[Data records]

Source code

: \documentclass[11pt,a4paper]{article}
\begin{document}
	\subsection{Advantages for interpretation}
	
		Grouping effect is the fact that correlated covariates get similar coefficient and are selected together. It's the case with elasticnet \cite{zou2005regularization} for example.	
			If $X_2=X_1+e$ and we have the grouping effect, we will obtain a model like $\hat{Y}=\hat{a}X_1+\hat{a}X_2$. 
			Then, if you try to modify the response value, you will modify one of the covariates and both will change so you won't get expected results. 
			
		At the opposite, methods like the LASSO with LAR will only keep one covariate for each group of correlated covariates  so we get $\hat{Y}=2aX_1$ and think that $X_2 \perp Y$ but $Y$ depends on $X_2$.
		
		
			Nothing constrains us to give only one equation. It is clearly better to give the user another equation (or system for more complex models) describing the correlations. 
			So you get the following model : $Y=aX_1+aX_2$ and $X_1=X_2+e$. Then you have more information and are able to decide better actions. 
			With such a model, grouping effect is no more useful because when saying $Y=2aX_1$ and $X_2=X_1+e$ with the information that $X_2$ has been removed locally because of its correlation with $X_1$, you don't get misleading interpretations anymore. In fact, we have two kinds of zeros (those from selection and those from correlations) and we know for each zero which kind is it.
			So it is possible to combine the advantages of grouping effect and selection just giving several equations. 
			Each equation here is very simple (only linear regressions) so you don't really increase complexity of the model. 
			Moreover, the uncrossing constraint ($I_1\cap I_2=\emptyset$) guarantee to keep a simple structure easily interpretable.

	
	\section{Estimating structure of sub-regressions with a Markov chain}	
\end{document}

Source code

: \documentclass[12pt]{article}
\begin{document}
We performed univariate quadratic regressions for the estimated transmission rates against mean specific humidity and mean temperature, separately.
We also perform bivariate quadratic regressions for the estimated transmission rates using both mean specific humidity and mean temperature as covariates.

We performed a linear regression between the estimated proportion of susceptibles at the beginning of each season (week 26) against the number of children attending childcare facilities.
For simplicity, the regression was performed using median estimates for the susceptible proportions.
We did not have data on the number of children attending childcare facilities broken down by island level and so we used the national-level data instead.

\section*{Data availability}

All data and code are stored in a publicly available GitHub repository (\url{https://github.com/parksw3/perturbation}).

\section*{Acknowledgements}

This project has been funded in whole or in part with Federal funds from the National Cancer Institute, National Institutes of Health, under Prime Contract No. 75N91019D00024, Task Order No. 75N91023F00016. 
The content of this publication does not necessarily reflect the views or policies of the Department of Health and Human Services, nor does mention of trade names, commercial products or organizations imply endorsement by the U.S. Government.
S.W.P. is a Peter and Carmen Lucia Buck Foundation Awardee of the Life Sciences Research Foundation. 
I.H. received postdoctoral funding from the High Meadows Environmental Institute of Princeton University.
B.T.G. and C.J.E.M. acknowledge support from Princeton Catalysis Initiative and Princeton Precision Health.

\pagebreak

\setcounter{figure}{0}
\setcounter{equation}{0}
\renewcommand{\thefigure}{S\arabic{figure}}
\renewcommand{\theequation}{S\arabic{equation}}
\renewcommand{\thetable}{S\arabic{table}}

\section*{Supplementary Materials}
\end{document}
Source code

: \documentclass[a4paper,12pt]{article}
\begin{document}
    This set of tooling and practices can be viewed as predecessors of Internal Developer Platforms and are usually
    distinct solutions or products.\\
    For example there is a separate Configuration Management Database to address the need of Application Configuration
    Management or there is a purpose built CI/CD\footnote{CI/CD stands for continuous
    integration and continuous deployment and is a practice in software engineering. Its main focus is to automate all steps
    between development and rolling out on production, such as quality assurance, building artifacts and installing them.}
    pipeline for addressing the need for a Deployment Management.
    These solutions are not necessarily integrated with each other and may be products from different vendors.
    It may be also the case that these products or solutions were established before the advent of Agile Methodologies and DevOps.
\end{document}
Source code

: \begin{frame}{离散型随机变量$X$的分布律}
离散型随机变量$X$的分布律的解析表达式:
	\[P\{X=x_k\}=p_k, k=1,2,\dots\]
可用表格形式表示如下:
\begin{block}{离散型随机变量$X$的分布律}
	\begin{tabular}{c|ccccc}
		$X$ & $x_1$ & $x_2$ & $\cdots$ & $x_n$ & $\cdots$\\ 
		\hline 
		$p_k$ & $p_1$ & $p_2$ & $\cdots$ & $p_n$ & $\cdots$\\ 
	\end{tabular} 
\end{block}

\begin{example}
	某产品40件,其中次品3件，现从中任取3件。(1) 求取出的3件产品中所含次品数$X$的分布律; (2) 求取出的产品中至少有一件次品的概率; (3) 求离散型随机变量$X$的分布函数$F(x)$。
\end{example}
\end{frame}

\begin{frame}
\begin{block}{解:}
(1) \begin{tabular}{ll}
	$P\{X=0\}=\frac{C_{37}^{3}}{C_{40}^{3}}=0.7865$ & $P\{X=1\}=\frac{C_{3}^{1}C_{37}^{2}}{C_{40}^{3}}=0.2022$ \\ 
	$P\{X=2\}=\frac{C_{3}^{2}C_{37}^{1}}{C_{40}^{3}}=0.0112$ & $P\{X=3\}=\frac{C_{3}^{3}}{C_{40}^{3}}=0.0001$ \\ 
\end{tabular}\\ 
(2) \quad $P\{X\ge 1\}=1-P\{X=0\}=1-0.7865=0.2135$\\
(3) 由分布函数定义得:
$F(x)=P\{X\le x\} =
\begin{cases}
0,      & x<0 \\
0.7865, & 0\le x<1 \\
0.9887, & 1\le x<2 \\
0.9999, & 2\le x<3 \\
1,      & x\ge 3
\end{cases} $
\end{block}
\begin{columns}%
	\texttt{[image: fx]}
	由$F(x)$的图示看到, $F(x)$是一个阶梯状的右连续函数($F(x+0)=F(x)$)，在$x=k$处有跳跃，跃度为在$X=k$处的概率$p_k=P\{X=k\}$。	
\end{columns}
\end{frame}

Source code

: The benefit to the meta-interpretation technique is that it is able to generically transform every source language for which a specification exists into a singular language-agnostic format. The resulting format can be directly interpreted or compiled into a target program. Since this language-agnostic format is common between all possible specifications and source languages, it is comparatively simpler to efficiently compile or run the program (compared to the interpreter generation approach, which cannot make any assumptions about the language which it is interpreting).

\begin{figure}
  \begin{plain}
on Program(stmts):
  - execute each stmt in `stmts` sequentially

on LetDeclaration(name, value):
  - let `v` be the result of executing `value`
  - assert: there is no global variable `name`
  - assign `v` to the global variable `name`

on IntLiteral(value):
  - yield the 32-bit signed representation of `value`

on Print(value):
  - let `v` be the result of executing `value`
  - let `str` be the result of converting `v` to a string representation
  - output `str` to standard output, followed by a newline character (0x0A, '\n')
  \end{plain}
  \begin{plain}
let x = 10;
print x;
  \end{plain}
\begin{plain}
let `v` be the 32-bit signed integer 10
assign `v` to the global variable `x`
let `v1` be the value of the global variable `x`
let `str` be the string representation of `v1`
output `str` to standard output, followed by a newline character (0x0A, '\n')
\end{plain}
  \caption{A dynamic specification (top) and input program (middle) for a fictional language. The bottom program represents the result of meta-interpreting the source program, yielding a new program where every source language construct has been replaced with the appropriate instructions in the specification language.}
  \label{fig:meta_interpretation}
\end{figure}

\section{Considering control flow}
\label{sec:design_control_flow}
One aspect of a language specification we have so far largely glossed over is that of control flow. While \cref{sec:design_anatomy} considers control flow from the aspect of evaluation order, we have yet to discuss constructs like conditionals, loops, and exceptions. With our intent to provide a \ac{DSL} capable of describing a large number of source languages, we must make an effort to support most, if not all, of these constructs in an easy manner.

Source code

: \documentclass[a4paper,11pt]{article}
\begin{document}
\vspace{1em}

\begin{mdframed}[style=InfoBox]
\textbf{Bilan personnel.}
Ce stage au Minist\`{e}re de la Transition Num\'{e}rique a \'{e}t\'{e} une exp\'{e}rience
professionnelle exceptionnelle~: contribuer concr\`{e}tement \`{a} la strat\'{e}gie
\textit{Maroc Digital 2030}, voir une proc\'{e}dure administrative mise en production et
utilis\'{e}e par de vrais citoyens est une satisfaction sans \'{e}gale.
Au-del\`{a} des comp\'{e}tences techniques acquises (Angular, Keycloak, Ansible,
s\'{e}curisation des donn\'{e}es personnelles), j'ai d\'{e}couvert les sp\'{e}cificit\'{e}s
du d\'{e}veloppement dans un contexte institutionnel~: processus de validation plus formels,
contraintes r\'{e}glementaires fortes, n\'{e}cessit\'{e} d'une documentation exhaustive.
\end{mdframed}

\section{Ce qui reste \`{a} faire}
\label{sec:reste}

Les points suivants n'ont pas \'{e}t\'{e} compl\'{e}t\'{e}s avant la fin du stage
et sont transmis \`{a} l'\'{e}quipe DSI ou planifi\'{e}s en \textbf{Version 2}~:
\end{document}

» **TASK TO CARRY OUT**: Among the records, find every line with the word "also" and copy it.

» **SOLUTION TO THIS PROBLEM**:
We also perform bivariate quadratic regressions for the estimated transmission rates using both mean specific humidity and mean temperature as covariates.
    It may be also the case that these products or solutions were established before the advent of Agile Methodologies and DevOps.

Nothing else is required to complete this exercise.